“From the ground, we stand;
From our ships, we live;
By the stars, we hope.”
Exceptionally smart and undeniably charming, The Long Way to a Small, Angry Planet is the tale of a crew of nine diverse characters, their personal journeys, and one grand mission. We start by meeting a woman named Rosemary who has been hired as a clerk on a tunnelling ship. The job of the ship is to punch holes in space, creating a direct route between locations. The ship is comprised of a crew of individuals of various species, each with interesting backgrounds and personalities. When a small, distant planet with a violent and mysterious history is accepted into the Galactic Commons, the crew is hired to make the long trip there and punch a tunnel that would allow quick back and forth travel. Throughout the course of the journey, we get to know the characters, learn about their lives, and enter an incredible galaxy.
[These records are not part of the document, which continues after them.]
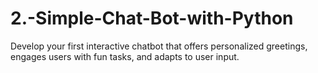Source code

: # 2.-Simple-Chat-Bot-with-Python
 Develop your first interactive chatbot that offers personalized greetings, engages users with fun tasks, and adapts to user input.
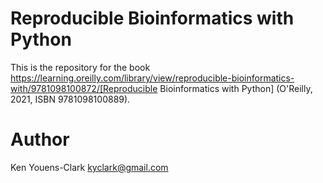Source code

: # Reproducible Bioinformatics with Python

This is the repository for the book https://learning.oreilly.com/library/view/reproducible-bioinformatics-with/9781098100872/[Reproducible Bioinformatics with Python] (O'Reilly, 2021, ISBN 9781098100889).

# Author

Ken Youens-Clark <kyclark@gmail.com>
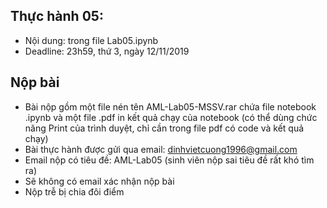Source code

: ## Thực hành 05:
- Nội dung: trong file Lab05.ipynb
- Deadline: 23h59, thứ 3, ngày 12/11/2019

## Nộp bài
- Bài nộp gồm một file nén tên AML-Lab05-MSSV.rar chứa file notebook .ipynb và một file .pdf in kết quả chạy của notebook (có thể dùng chức năng Print của trình duyệt, chỉ cần trong file pdf có code và kết quả chạy)
- Bài thực hành được gửi qua email: dinhvietcuong1996@gmail.com
- Email nộp có tiêu đề: AML-Lab05 (sinh viên nộp sai tiêu đề rất khó tìm ra)
- Sẽ không có email xác nhận nộp bài
- Nộp trễ bị chia đôi điểm
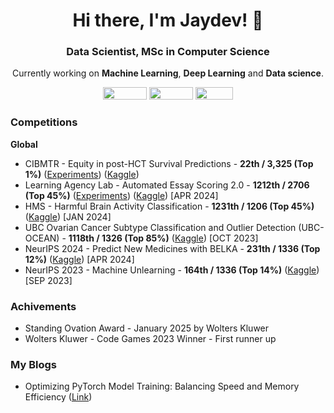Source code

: <h1 align="center">Hi there, I'm Jaydev! 👋</h1>
<h3 align="center">Data Scientist, MSc in Computer Science</h3>

<p align="center">Currently working on <b>Machine Learning</b>, <b>Deep Learning</b> and <b>Data science</b>.</p>

<p align="center">
<a href="https://github.com/jaytonde"></a>
<a href="https://x.com/JaydevTonde"><img src="https://img.shields.io/badge/Twitter-%231DA1F2.svg?style=for-the-badge&logo=Twitter&logoColor=white" width="70" height="20" /></a>
<a href="https://www.linkedin.com/in/jaydevtonde"><img src="https://img.shields.io/badge/linkedin-%230077B5.svg?style=for-the-badge&logo=linkedin&logoColor=white" width="70" height="20" /></a>
<a href="https://www.kaggle.com/jaytonde"><img src="https://img.shields.io/badge/Kaggle-035a7d?style=for-the-badge&logo=kaggle&logoColor=white" width="60" height="20" /></a>
<br>
</p>

### Competitions
**Global**
- CIBMTR - Equity in post-HCT Survival Predictions - **22th / 3,325 (Top 1\%)** ([Experiments](https://wandb.ai/jaytonde05/AES/reports/Learning-Agency-Lab-Automated-Essay-Scoring-2-0--Vmlldzo4OTEyNDg5)) ([Kaggle](https://www.kaggle.com/competitions/equity-post-HCT-survival-predictions))
- Learning Agency Lab - Automated Essay Scoring 2.0 - **1212th / 2706 (Top 45\%)** ([Experiments](https://wandb.ai/jaytonde05/AES/reports/Learning-Agency-Lab-Automated-Essay-Scoring-2-0--Vmlldzo4OTEyNDg5)) ([Kaggle](https://www.kaggle.com/competitions/learning-agency-lab-automated-essay-scoring-2))  [APR 2024]
- HMS - Harmful Brain Activity Classification - **1231th / 1206 (Top 45\%)**  ([Kaggle](https://www.kaggle.com/competitions/hms-harmful-brain-activity-classification))  [JAN 2024]
- UBC Ovarian Cancer Subtype Classification and Outlier Detection (UBC-OCEAN) - **1118th / 1326 (Top 85\%)**  ([Kaggle](https://www.kaggle.com/competitions/UBC-OCEAN))  [OCT 2023]
- NeurIPS 2024 - Predict New Medicines with BELKA - **231th / 1336 (Top 12\%)**  ([Kaggle](https://www.kaggle.com/competitions/leash-BELKA))  [APR 2024]
- NeurIPS 2023 - Machine Unlearning - **164th / 1336 (Top 14\%)**  ([Kaggle](https://www.kaggle.com/competitions/neurips-2023-machine-unlearning))  [SEP 2023]

### Achivements
- Standing Ovation Award - January 2025 by Wolters Kluwer
- Wolters Kluwer - Code Games 2023 Winner - First runner up  
  
### My Blogs
- Optimizing PyTorch Model Training: Balancing Speed and Memory Efficiency  ([Link](https://jaydevtonde.substack.com/p/optimizing-pytorch-model-training))

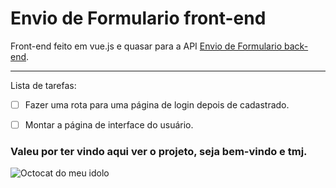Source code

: # Envio de Formulario front-end
Front-end feito em vue.js e quasar para a API [Envio de Formulario back-end](https://github.com/joniptt/Envio-de-Formulario-back-end).

---

Lista de tarefas:

- [ ] Fazer uma rota para uma página de login depois de cadastrado.
- [ ] Montar a página de interface do usuário.



### Valeu por ter vindo aqui ver o projeto, seja bem-vindo e tmj.

![Octocat do meu idolo](https://user-images.githubusercontent.com/90163187/140231343-a589c128-7496-4d10-a9e6-99e1317f6c70.jpg)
Becky Chambers creates a galaxy of different worlds and species with a fascinating history. Everything is very well developed and springs to life page after page. It just works on every level; the characters, the dialogue, the description, and it is apparent that it was all done with great care and thought.
This is not your typical science fiction story. It is less an action packed whirlwind through space, and more of a character-centred journey that explores the complexities of the galaxy and asks important questions. It provides an interesting view of Humans through the eyes of different species as well as our own biases when looking outside ourselves. There were a number of points in the book where the author could have gone the standard route, but she stays true to her characters and delivers a story that is captivating, endearing, and thought-provoking. This is a book I will definitely be re-reading for many years to come.
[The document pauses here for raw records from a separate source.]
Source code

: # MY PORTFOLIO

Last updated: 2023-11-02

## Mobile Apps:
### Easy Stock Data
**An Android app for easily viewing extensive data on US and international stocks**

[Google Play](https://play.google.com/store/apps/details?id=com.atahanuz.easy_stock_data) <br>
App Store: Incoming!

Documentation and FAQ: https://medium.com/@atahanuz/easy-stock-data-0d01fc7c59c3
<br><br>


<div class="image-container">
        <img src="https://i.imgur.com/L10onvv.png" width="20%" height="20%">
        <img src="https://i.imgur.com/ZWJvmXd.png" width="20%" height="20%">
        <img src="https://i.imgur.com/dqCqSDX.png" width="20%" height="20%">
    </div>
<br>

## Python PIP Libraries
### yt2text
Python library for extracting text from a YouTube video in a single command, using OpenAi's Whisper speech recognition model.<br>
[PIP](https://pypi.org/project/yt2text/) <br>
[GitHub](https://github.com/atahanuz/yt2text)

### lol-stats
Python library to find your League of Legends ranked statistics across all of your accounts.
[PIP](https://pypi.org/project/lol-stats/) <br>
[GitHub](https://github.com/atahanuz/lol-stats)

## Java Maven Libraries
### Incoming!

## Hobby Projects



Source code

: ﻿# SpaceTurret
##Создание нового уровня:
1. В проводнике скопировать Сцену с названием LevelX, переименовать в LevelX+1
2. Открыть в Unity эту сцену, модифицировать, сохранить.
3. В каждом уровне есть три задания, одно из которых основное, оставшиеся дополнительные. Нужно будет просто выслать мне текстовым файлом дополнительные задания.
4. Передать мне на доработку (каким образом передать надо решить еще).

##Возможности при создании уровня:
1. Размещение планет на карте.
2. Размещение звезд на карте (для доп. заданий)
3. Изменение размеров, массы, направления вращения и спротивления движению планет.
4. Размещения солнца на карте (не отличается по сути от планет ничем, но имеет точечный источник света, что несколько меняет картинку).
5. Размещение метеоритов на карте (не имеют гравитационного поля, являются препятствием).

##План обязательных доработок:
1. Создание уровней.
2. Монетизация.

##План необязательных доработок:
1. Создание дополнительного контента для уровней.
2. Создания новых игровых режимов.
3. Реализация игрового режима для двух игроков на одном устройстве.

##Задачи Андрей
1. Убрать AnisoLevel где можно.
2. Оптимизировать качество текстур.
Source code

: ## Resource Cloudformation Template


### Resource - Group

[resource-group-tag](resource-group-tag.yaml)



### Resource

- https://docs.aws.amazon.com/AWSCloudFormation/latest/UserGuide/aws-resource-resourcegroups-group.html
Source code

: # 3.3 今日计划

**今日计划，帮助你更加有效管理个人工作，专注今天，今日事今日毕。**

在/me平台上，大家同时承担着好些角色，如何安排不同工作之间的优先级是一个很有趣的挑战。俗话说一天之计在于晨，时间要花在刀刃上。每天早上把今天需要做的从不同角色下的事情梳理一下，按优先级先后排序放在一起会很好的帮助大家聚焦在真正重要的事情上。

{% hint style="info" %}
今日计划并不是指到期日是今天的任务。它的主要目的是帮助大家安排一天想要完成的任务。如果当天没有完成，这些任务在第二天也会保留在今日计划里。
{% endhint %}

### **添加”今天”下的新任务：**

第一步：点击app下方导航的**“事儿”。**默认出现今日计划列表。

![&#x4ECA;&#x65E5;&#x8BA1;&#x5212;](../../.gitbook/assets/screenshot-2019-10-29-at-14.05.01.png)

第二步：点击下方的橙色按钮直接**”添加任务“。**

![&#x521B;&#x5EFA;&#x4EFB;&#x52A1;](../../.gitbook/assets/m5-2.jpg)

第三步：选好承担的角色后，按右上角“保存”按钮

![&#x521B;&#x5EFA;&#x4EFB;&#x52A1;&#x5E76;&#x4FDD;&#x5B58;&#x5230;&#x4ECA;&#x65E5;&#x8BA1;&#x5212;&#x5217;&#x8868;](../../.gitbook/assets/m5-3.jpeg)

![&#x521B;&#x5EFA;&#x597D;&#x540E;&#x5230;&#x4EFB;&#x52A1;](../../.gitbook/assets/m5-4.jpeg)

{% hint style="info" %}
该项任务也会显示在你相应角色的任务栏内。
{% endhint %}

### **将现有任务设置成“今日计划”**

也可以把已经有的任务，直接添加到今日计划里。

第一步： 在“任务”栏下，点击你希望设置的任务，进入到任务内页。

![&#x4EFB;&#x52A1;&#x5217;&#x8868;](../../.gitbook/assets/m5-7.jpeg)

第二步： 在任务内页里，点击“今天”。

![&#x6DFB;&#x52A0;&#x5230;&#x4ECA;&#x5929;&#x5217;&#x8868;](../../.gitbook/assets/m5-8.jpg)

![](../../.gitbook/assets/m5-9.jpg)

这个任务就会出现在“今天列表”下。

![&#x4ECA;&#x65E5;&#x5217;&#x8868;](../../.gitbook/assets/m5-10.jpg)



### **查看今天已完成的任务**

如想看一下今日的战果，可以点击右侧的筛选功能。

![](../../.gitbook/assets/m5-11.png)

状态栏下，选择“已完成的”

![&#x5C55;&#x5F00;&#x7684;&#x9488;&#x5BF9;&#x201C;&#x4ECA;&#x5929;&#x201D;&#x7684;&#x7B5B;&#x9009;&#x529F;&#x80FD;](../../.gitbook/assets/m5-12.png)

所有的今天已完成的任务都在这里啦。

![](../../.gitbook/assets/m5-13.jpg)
Favourite passage: “The truth is, Rosemary, that you are capable of anything. Good or bad. You always have been, and you always will be. Given the right push, you, too, could do horrible things. That darkness exists within all of us. You think every soldier who picked up a cutter gun was a bad person? No. She was just doing what the soldier next to her was doing, who was doing what the soldier next to her was doing, and so on and so on. And I bet most of them — not all, but most — who made it through the war spent a long time after trying to understand what they’d done. Wondering how they ever could have done it in the first place. Wondering when killing became so comfortable.”